▸ Exercise directions: In the records that follow, show each line where the word "moments" is present.

[Saved data entries]

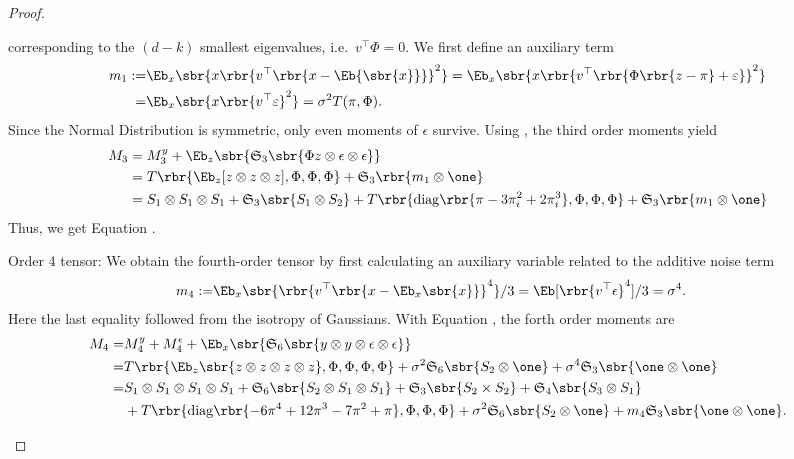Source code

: \documentclass[twoside,11pt]{article}
\newcommand{\symm}{\mathfrak{S}}
\begin{document}
{\begin{proof}
\begin{description*}
  corresponding to the $(d-k)$ smallest eigenvalues, i.e.\ $v^\top \Phi=
  0$. We first define an auxiliary term
  \begin{align}
    \nonumber
    m_1 :=& \Eb_x \sbr{x \rbr{v^\top \rbr{x-\Eb{\sbr{x}}}}^2} =  \Eb_x
    \sbr{x\rbr{v^\top \rbr{\Phi\rbr{z-\pi}+\varepsilon}}^2} \\
    =& \Eb_x\sbr{x\rbr{v^\top \varepsilon}^2} = \sigma^2 T(\pi, \Phi). 
  \end{align}
  Since the Normal Distribution is symmetric, only even moments of
  $\epsilon$ survive. Using , the third order moments yield
  \begin{align}
    M_3 & =    M_3^y  + \Eb_z \sbr{\symm_3 \sbr{\Phi z \otimes \epsilon \otimes \epsilon} }\\
    & = T\rbr{\Eb_z[z\otimes z \otimes z],\Phi,\Phi,\Phi} 
       + \symm_3 \rbr{m_1\otimes \one } \\
    &=S_1 \otimes S_1 \otimes S_1 +\symm_3 \sbr{ S_1 \otimes S_2}
    +T\rbr{ \mathrm{diag}\rbr{\pi - 3\pi_i^2+2\pi_i^3},\Phi,\Phi,\Phi}
    + \symm_3\rbr{m_1\otimes \one } 
    \nonumber
\end{align}
Thus, we get Equation .
\item[Order 4 tensor:] We obtain the fourth-order tensor by first
  calculating an auxiliary variable related to the additive noise term
\begin{align}
m_4 :=& \Eb_x \sbr{\rbr{v^\top \rbr{x-\Eb_x\sbr{x}}}^4}/3 =  \Eb[\rbr{v^\top \epsilon}^4]/3=   \sigma^4.
\end{align}
Here the last equality followed from the isotropy of Gaussians. 
With Equation , the forth order moments are
\begin{align}
  \nonumber
M_4 =& M_4^y + M_4^\epsilon + \Eb_x \sbr{\symm_6 \sbr{y \otimes y \otimes \epsilon \otimes \epsilon} }\\ 
       =& T\rbr{ \Eb_z \sbr{z \otimes z \otimes z \otimes z}, \Phi, \Phi,\Phi,\Phi}
         +\sigma^2 \symm_6\sbr{S_2 \otimes \one} 
         +  \sigma^4 \symm_3 \sbr{\one\otimes \one} \nonumber\\
       =& S_1 \otimes S_1 \otimes S_1 \otimes S_1 \nonumber 
         + \symm_6 \sbr{S_2 \otimes S_1 \otimes S_1} 
         + \symm_3 \sbr{S_2 \times S_2} \nonumber 
         + \symm_4 \sbr{S_3 \otimes S_1} \\
      & +T\rbr{ \mathrm{diag}\rbr{-6 \pi^4 +12 \pi^3 -7 \pi^2 + \pi}, \Phi, \Phi, \Phi}  
         + \sigma^2\symm_6\sbr{S_2 \otimes \one} 
         +   m_4 \symm_3 \sbr{\one\otimes \one}.  \nonumber
\end{align}


\end{description*}
\end{proof}}
\end{document}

▸ Result of the exercise:
  Since the Normal Distribution is symmetric, only even moments of
  $\epsilon$ survive. Using , the third order moments yield
With Equation , the forth order moments are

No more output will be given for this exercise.